So what of our future? Will we collapse into tyranny, as Plato predicted, or backtrack into oligarchy? Either way, the future of Western politics looks grim: continue our gradual descent into incompetence and relative poverty, or maybe a sharp crash into tyranny or anarchy.

The only solution I can see is the promotion and cultivation of the traditional virtues. But which party has that at the forefront of its manifesto?



Relationships Bill


Reader Comments:

1. Red
Posted at 17:10:52 Friday March 15 2019

Very Interesting.

I am reminded of this blog post I once read.

http://www.untrammeledmind.com/2014/07/democracy-doesnt-exist/

I thought this blog was only for Science or Science related philosophy or Theology.I was looking to discuss Scientism sometime, can I do that here?

2. Nigel Cundy
Posted at 17:39:41 Saturday March 16 2019

Reply to Red

Actually, this blog is for whatever I feel like writing on. That will primarily be Science and its relationship to Philosophy/Theology, since that is what interests me the most, but occasionally I just feel the need to rant about something (including political theory, which I am more ignorant of). In this case, the incompetence of the UK parliament and prime minister. My next post might also be another off-topic rant (or might not; I'm yet to start writing it, but another thing coming up which I feel strongly about). After that, I intend to launch into a review of Krauss' Universe from Nothing, which is a bit more on-topic.

Feel free to discuss scientism here; that's very much related to my main topic.

3. Red
Posted at 19:00:03 Sunday March 17 2019



So what do you think of different types of defenses of scientism one often reads. Assuming scientism is the view that science is only source of knowledge or a little modestly it is the best source of knowledge, it should guide our metaphysical views, the ones closer to what scientists think being more likely to be true.

Like a lot of times one find this point made in response to any criticism of scientism that, which are usually that it lacks sufficient justification , even based on its own criteria that its just quite plain that science rules because its "useful" it "works" then all the examples like Laptops,tablets,airplanes etc are thrown in.

And its not just always scientism proper that is defended this way, for example in a talk Ed Feser was giving on Laws of nature.

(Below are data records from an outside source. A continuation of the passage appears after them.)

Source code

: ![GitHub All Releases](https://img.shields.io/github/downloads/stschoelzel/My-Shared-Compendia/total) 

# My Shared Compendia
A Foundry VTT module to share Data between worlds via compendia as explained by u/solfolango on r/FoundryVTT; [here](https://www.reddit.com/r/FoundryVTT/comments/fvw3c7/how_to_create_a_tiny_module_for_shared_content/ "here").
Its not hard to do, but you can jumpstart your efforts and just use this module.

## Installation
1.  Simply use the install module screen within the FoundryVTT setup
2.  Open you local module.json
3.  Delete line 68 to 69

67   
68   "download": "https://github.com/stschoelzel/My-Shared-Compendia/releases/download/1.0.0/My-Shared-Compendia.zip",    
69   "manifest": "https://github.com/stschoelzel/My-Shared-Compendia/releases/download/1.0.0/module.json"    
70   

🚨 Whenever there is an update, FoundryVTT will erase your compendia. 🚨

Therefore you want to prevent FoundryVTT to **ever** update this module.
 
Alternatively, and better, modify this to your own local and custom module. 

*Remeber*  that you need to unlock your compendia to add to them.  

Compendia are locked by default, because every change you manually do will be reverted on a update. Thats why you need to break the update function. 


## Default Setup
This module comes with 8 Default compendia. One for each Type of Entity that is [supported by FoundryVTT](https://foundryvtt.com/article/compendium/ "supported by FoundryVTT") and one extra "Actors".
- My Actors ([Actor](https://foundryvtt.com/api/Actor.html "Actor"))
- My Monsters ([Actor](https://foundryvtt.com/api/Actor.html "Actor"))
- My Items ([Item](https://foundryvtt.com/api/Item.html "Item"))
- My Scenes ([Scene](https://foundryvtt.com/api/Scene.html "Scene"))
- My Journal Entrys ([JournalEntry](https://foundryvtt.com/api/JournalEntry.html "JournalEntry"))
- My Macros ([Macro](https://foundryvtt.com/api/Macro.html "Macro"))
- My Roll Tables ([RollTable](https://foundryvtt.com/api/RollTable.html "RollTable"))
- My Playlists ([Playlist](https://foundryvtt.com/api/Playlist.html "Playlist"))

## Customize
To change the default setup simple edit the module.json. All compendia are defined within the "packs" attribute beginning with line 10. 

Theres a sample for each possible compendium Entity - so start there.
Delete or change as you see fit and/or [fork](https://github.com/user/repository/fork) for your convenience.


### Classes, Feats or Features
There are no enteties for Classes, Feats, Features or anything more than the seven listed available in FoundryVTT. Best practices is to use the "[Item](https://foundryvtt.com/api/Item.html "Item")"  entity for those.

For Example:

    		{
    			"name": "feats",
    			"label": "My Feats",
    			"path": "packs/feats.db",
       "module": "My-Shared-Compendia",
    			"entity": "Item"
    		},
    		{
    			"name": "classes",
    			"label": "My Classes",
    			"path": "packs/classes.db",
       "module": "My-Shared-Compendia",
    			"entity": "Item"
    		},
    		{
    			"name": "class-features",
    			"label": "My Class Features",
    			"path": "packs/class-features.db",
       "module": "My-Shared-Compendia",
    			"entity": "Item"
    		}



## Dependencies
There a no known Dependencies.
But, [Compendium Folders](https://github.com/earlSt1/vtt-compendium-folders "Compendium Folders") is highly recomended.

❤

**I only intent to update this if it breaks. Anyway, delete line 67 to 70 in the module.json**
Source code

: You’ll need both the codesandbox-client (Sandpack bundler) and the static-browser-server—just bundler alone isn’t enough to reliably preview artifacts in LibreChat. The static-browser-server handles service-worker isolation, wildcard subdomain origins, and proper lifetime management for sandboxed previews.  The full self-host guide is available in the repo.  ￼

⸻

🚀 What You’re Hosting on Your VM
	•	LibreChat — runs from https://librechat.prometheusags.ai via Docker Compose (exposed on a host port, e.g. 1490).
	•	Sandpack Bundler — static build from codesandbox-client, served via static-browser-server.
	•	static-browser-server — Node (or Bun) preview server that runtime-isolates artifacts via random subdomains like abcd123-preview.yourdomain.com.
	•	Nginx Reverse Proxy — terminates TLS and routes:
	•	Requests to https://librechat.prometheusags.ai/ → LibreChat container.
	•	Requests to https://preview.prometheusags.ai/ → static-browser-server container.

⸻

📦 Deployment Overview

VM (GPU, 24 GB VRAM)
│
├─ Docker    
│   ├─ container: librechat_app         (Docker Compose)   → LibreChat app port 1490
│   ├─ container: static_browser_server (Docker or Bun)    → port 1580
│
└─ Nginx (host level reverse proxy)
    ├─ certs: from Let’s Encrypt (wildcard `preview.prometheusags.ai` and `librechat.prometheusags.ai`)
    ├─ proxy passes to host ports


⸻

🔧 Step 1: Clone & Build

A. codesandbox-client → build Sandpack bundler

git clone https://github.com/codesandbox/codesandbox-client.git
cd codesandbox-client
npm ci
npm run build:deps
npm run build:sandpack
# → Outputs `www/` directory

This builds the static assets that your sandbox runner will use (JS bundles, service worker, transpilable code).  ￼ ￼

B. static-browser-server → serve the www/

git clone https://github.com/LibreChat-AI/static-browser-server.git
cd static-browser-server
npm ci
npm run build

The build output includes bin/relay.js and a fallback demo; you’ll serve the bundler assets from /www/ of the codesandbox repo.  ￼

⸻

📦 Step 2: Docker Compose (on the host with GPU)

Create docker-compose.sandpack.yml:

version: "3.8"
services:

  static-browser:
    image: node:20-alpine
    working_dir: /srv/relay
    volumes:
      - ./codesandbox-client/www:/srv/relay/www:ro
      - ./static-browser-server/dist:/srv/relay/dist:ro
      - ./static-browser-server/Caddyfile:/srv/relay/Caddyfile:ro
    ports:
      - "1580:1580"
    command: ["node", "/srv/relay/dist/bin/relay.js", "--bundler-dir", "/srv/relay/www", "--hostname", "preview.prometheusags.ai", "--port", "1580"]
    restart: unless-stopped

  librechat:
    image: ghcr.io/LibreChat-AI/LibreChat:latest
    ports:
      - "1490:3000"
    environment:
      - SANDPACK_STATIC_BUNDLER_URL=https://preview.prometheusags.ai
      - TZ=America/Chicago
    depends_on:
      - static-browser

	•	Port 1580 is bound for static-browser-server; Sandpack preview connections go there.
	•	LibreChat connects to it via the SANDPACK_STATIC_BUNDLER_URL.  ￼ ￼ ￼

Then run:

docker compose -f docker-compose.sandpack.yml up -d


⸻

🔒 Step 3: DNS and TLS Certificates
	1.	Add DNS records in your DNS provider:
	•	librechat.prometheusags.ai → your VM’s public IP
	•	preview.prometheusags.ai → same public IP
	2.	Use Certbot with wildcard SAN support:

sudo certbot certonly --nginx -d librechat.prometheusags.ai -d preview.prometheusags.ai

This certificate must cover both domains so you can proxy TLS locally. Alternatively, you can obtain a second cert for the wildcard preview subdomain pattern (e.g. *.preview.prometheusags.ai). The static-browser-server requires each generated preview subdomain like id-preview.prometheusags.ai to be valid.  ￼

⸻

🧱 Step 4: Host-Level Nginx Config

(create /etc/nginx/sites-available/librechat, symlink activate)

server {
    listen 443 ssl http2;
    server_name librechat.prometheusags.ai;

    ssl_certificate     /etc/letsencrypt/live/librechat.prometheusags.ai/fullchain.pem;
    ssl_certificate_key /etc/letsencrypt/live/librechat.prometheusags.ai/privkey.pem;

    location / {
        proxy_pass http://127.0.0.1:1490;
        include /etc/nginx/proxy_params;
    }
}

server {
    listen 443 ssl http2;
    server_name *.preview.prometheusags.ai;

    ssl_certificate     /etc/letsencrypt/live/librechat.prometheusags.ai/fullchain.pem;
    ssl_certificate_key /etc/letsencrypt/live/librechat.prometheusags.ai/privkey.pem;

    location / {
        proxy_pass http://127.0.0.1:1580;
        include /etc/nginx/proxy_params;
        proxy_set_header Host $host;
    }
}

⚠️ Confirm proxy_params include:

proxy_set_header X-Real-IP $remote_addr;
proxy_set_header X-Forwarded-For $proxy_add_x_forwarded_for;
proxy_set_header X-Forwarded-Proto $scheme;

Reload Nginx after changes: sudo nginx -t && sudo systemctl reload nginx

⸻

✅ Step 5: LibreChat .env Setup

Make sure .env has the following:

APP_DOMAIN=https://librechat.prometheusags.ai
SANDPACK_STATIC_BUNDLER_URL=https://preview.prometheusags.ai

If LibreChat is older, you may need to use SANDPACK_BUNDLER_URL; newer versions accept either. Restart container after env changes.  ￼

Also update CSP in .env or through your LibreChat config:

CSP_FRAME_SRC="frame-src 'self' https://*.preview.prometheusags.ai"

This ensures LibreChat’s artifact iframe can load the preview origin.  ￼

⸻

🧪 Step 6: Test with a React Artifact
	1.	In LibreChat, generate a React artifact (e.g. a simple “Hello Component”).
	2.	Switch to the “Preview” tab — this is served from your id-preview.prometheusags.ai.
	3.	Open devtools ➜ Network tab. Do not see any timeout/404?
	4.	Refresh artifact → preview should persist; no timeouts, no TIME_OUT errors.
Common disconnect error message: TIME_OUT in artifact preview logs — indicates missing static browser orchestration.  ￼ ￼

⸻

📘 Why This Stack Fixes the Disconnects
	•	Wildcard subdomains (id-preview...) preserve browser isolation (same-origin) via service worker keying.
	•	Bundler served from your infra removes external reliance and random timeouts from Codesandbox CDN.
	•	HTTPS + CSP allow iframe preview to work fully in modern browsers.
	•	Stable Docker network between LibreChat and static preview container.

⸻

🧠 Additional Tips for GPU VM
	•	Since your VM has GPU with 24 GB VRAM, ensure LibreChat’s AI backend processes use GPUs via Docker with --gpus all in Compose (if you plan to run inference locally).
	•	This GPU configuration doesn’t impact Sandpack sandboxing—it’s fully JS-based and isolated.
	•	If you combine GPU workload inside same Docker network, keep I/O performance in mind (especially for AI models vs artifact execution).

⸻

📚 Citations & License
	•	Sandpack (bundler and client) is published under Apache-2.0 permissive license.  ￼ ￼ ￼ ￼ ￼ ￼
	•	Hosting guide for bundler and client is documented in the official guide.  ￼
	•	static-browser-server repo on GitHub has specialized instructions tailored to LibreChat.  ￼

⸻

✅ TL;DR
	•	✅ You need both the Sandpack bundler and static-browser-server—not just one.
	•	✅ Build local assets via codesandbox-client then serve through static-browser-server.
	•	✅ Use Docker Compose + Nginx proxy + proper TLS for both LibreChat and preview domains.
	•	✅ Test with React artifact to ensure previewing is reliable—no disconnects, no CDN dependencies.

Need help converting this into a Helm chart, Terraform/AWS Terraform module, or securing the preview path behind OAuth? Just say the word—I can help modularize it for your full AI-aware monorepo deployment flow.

A response he got was to his criticism of Regularity theory was just that, whatever its explanatory deficiencies are its "useful".

https://edwardfeser.blogspot.com/2018/07/laws-of-nature-at-fermilab.html

Now what I intend to ask is do science really works this way? Is primary concern of scientific theorizing creating "useful" things? What I think is that science primarily exists to describe or explain the nature of things to us and how the world works.

What do you think about this sort of defense of scientism, to point out that its so very useful, does it successfully answer main concerns for it?

And do you think the so called 'weak' scientism actually interesting and avoid same criticisms?

4. Dominik Kowalski
Posted at 18:47:46 Monday March 18 2019

Article from a reader

Dr. Cundy,

I recently ordered your book and so far I enjoy it, although I will probably need a lot longer to finish it, than any other book.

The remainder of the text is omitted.